C’est presque devenu une tradition, celle de faire une session bivouac en Haute-Savoie le 14 juillet. Après un court épisode caniculaire, l’extrême chaleur s’en est allée pour laisser place à une séquence estivale plus normale en cette fin de semaine. C’est l’occasion d’aller explorer des massifs plus lointains pour changer des paysages habituels. Direction alors les confins du Chablais, afin de tutoyer la frontière franco-suisse, l’objectif est la Tête de Bostan (2406 m). Le hasard du calendrier fait que le Tour de France est dans le secteur de Morzine, pas question d’aller se mêler à la foule et de se heurter aux routes interdites à la circulation. C’est donc au-dessus de Samoëns que le départ s’effectue, rajoutant 200 mètres à l’itinéraire classique. Me voilà parti pour une bavante de 1300 mètres de dénivelé et un long trajet pédestre pour satisfaire la quête du jour.
Le parking du départ de la rando (1096 m), dans une clairière de sapins au bout de la route, est déjà fort rempli de voitures en ce début d’après-midi. Il faut fortement incliner la tête en direction du bleu azur du ciel pour entrapercevoir les crêtes sommitales de la destination. Mieux vaut ne pas y penser, et attaquer le sentier, il est 15 heures. Ce dernier emprunte une piste en sous-bois, agréable, puis émerge de la forêt pour atteindre les alpages. Le soleil de juillet se fait rapidement sentir sur l’organisme, qui halète. Vers 17 heures, le Refuge de Bostan (1763 m) est atteint, seule la moitié de l’ascension a été effectuée, mais une légère brise bienvenue estompe la chaleur assommante. Au fond, se dévoile le Col de Bostan qui, une fois rejoint, annoncera l’imminence de la fin du périple. Bien que d’apparence proche, le sentier qui se noie dans le paysage pour y emmener le pèlerin souligne l’effort à fournir pour y parvenir.

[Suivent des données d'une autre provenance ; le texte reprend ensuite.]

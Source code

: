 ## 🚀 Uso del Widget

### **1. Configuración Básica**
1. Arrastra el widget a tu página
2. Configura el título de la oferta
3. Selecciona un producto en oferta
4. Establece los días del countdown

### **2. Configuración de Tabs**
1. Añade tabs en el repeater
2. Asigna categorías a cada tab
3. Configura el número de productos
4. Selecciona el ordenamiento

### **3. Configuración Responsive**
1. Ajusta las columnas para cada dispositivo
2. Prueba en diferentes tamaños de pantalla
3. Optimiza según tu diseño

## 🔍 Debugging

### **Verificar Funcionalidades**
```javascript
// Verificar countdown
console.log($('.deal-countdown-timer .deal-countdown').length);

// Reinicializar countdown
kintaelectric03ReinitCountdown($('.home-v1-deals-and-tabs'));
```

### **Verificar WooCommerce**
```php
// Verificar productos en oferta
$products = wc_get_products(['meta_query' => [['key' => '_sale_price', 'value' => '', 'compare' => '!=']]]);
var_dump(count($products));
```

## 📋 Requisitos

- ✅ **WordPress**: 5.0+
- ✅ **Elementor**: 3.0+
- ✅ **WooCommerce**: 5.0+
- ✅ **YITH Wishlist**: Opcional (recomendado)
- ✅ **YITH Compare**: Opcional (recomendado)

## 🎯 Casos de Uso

Le vallon est jonché d’un grand écroulement aux Verdets, un dédale rocheux où le tracé se faufile, avant de sillonner une pente raide jusqu’à enfin aboutir au Col de Bostan (2290 m), marquant la frontière avec la Suisse. Le vent, jusqu’alors bon camarade, devient rapidement un ennemi encombrant qu’on souhaite voir partir, tant son intensité a décuplé. A l’ouest, l’objectif n’est plus qu’à quelques foulées, qui est finalement gagné peu avant 20 heures. Il aura donc fallu 5 heures pour engloutir ce parcours. La Tête de Bostan est un dôme herbeux avec une vue à 360 degrés sur la Suisse et le secteur de Martigny, et la France entre vallée de l’Arve, Aravis et reliefs du Fer à Cheval. Le Mont Blanc émerge à peine de ce dernier, avec son manteau opalin sommital.

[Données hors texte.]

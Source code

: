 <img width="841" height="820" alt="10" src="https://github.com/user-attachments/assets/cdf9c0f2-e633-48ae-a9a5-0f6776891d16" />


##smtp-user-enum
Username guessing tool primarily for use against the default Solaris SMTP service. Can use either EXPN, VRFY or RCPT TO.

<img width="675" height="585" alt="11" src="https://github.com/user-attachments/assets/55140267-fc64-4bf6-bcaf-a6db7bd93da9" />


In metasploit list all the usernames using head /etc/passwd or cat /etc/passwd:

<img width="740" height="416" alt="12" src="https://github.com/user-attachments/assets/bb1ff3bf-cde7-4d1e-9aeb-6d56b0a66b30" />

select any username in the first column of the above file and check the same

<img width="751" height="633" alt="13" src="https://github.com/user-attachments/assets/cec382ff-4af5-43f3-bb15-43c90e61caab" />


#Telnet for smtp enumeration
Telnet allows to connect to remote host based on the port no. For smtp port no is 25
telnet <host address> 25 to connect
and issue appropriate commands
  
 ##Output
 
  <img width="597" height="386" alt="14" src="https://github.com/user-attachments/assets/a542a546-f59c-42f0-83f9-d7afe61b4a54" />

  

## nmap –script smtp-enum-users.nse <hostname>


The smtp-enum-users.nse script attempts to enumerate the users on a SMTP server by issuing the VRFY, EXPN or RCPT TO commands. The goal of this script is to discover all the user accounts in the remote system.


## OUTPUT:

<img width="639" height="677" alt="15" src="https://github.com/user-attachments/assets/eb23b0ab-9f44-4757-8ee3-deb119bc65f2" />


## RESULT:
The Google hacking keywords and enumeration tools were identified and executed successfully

Toutefois, la cime foulée ce jour est plongée dans une immense soufflerie, les rafales se succèdent sans laisser le moindre répit. Le drone, parti explorer les airs, éprouve de grandes difficultés à se mouvoir et se stabiliser, lançant d’innombrables alertes au pilote que je suis. Le jour décline peu à peu, les falaises alentours se parent de teintes mordorées, éphémères, jusqu’à perdre de leur éclat une fois le soleil passé derrière l’horizon. Il n’est pas question de dormir dans cette machine à laver géante. Je trouve un simili replat abrité, sous le vent, côté Suisse, quelques mètres sous la crête. La pente générale tire vers le vide, mais pas de quoi m’inquiéter. Entre chien et loup, un bouquetin fait preuve d’une improbable curiosité en venant s’approcher plusieurs minutes, puis de repartir dans le chaos de blocs.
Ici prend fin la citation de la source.